長期修繕計画を例に挙げれば、管理組合としてはまず作らなければならない、それでは設計事務所に頼もうということになる。しかし、設計事務所は、長計を作るにはどうしたらいいのかという提案や積算を出すことはできても、マンションの将来に責任を負うことはできません。
この先の計画修繕をどう考えるのか、管理組合を長期的にどう運営していくのか、各区分所有者の負担すべき費用はどうするのか、こうした問題を総合的に考えることが経営的判断であり、マンションのマネジメントといえるのではないでしょうか。
大規模修繕も同じです。建築士にコンサルタントを委託すれば、技術的側面から原状回復という大規模修繕本来の目的について詳しく話を聞くことができます。
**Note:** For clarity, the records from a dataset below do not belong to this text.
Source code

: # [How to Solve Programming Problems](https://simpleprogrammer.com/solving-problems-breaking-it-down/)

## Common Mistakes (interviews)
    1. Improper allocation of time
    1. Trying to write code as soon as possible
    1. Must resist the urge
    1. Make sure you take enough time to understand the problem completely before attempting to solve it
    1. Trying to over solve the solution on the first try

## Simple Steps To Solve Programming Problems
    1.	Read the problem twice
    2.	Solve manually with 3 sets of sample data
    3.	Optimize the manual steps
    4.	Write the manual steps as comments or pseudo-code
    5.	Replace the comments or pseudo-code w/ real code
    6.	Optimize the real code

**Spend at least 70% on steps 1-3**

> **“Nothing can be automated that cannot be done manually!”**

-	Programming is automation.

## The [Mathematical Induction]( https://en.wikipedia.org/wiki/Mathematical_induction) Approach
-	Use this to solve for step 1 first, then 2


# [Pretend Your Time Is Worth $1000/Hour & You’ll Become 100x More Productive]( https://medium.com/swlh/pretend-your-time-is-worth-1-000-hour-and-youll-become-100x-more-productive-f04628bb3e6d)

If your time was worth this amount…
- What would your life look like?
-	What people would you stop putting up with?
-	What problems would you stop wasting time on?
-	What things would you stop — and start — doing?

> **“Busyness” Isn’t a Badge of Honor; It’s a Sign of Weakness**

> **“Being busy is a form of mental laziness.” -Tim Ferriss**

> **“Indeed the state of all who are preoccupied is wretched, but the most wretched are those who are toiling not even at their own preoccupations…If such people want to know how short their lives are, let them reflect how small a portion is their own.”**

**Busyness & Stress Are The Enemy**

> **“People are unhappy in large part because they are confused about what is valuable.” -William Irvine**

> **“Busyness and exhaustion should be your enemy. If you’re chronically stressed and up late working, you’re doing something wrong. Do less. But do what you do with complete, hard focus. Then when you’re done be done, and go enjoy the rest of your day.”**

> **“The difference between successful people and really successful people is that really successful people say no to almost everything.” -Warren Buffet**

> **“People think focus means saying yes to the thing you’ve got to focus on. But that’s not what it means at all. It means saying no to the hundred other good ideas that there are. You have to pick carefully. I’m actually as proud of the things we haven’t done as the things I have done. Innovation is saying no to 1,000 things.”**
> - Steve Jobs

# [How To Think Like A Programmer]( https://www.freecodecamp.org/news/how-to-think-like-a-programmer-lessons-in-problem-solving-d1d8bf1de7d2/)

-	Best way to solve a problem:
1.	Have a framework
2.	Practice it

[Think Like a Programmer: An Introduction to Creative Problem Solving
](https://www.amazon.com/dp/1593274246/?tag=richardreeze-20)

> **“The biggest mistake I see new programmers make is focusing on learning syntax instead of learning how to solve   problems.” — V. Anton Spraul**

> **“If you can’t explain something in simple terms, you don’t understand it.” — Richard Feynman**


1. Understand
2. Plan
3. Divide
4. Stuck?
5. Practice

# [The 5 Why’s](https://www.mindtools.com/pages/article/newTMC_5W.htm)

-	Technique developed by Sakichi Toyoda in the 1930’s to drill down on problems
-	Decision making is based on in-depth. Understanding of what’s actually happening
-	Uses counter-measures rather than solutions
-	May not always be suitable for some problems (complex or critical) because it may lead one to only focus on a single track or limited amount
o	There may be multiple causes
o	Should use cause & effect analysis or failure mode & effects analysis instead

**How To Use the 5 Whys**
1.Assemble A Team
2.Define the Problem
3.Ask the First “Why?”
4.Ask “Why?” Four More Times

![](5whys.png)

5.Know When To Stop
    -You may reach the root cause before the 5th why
しかし、改良工事や建物を長持ちさせる方法などについては、管理組合が主導して考えるべきもので、ここまでコンサルに任せてしまうべきではない。
もうひとつ、管理業務の委託もそうです。管理会社にはマンション管理適正化法にいう「事務管理業務」という、管理業務の一部を委託しているにすぎないのであって、いわば管理組合の“使用人”です。本来は管理組合が考えるべき変更・改良や裁量といったマネジメントの力を、管理組合が放棄してしまってはいけない。
――業者への丸投げはよくないということでしょうか。
というより、マンションとしてのトータルな力を持たなくてはいけないということでしょう。そのためには、管理組合運営の正常化が必要で、そのためのコンサルタントが求められているということです。
これは企業経営から学んだことでもありますが、セクションが頑張りすぎると陥りがちな間違いがあります。営業・製造・販売・管理・サービスなど一部のセクションが優秀なだけではダメで、企業のトータルな力が備わってはじめて業界のトップになることができる。役人が省の利益だけを考える愚もこれと同じです。
つまり、管理組合というのは事実上の経営体であって、マンションという共有財産に関するさまざまな問題を総合的に判断して運営しなければならない。そして、これが執行機関である理事会の仕事ということになります。
企業ですら難しいこうした経営の舵取りを、素人の管理組合ができるでしょうか。マンション管理士に期待される役割というのは、まさにここにあるのだと思います。